Insights from the Girard School of Business and the School of Science and Engineering

Collecting car data generates an enormous amount of information that, if shared, can lead to improvements in the driving experience and overall traffic patterns. Modern, connected cars can share data with other vehicles, the manufacturers and third-party service providers. But what goes into collecting car data, and how is it used? That’s a question many drivers have. It’s also an area of interest for data scientists who play an important role in both how the data is collected and how it is used. It’s yet another area where those with a master’s degree in data science can find employment and perhaps build a career.

What Cars Collect Data?

Collecting data from cars is a relatively new innovation. Automakers can now collect information because of Internet connections, cameras and sensors built into modern cars. It’s not an issue if you drive a car from several years back. Only about one in five cars were built with the ability to collect data by manufacturers in 2016, according to the Chicago Tribune. However, by 2020, that number will reach three out of four. General Motors accounts for the most connected cars, followed by German car companies BMW, Audi, and Mercedes Benz. By far the biggest market for connected cars is in China, with the United States second, followed by Germany and the United Kingdom.

Type of Data Collected

The type of data collected in cars varies by the manufacturer and model, according to Consumer Reports. It can include obstacle data used for automatic braking and forward-collision avoidance, movements through toll detectors that can be shared with law enforcement, the data feed from your car’s computer system, and driver-facing cameras that send alerts if the driver begins to nod off.

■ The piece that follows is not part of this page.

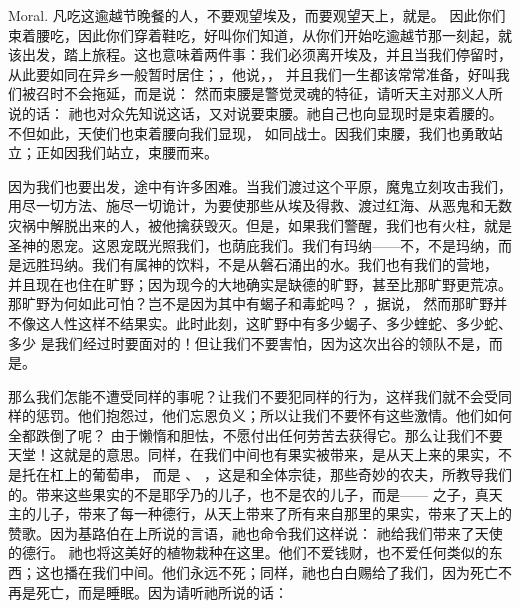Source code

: Moral. 凡吃这逾越节晚餐的人，不要观望埃及，而要观望天上，就是。 因此你们束着腰吃，因此你们穿着鞋吃，好叫你们知道，从你们开始吃逾越节那一刻起，就该出发，踏上旅程。这也意味着两件事：我们必须离开埃及，并且当我们停留时，从此要如同在异乡一般暂时居住；，他说，， 并且我们一生都该常常准备，好叫我们被召时不会拖延，而是说：  然而束腰是警觉灵魂的特征，请听天主对那义人所说的话： 祂也对众先知说这话，又对说要束腰。祂自己也向显现时是束着腰的。 不但如此，天使们也束着腰向我们显现， 如同战士。因我们束腰，我们也勇敢站立；正如因我们站立，束腰而来。\par

因为我们也要出发，途中有许多困难。当我们渡过这个平原，魔鬼立刻攻击我们，用尽一切方法、施尽一切诡计，为要使那些从埃及得救、渡过红海、从恶鬼和无数灾祸中解脱出来的人，被他擒获毁灭。但是，如果我们警醒，我们也有火柱，就是圣神的恩宠。这恩宠既光照我们，也荫庇我们。我们有玛纳——不，不是玛纳，而是远胜玛纳。我们有属神的饮料，不是从磐石涌出的水。我们也有我们的营地， 并且现在也住在旷野；因为现今的大地确实是缺德的旷野，甚至比那旷野更荒凉。那旷野为何如此可怕？岂不是因为其中有蝎子和毒蛇吗？ ，据说， 然而那旷野并不像这人性这样不结果实。此时此刻，这旷野中有多少蝎子、多少蝰蛇、多少蛇、多少 是我们经过时要面对的！但让我们不要害怕，因为这次出谷的领队不是，而是。\par

那么我们怎能不遭受同样的事呢？让我们不要犯同样的行为，这样我们就不会受同样的惩罚。他们抱怨过，他们忘恩负义；所以让我们不要怀有这些激情。他们如何全都跌倒了呢？  由于懒惰和胆怯，不愿付出任何劳苦去获得它。那么让我们不要天堂！这就是的意思。同样，在我们中间也有果实被带来，是从天上来的果实，不是托在杠上的葡萄串， 而是 、 ，这是和全体宗徒，那些奇妙的农夫，所教导我们的。带来这些果实的不是耶孚乃的儿子，也不是农的儿子，而是—— 之子，真天主的儿子，带来了每一种德行，从天上带来了所有来自那里的果实，带来了天上的赞歌。因为基路伯在上所说的言语，祂也命令我们这样说： 祂给我们带来了天使的德行。 祂也将这美好的植物栽种在这里。他们不爱钱财，也不爱任何类似的东西；这也播在我们中间。他们永远不死；同样，祂也白白赐给了我们，因为死亡不再是死亡，而是睡眠。因为请听祂所说的话：\par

On-board diagnostic ports also collect data. These are typically used by mechanics to figure out what is wrong with a car when the “check engine” light comes on. Driving information sent from this port to insurance companies can lead to lower rates because it provides information on your driving habits.

Who Controls the Data?

As every data scientist knows, privacy is an issue with almost every facet of data science. Currently, the law in the U.S. is not entirely clear about who owns the data collected from a car. However, in 2014, most of the major car companies signed an agreement stating that they would not share any car data without the owner’s consent, according to the Tribune. However, this agreement did not include contacting emergency services or data used for internal research by manufacturers.

How Data Is Used

There are many different reasons for collecting car data. The potential uses revolve around the idea that analyzing vast amounts of data can help improve driving for the individual as well as make overall traffic safer.

Data from cars can potentially be used to:

  • Advise drivers on the safest route to follow, avoiding traffic jams
  • Monitor mechanical parts and advise drivers when they need maintenance
  • Automatically pay for parking or tolls
  • Contact emergency services in case there is an accident
  • Enable insurers to charge lower premiums
  • Open the car remotely if the driver gets accidentally locked out

These are some of the issues around collecting car data. For the public, it’s an ongoing debate to find a level of comfort between improving the driving experience and protecting their privacy. For data scientists, it’s an interesting field that looks to expand in the coming years.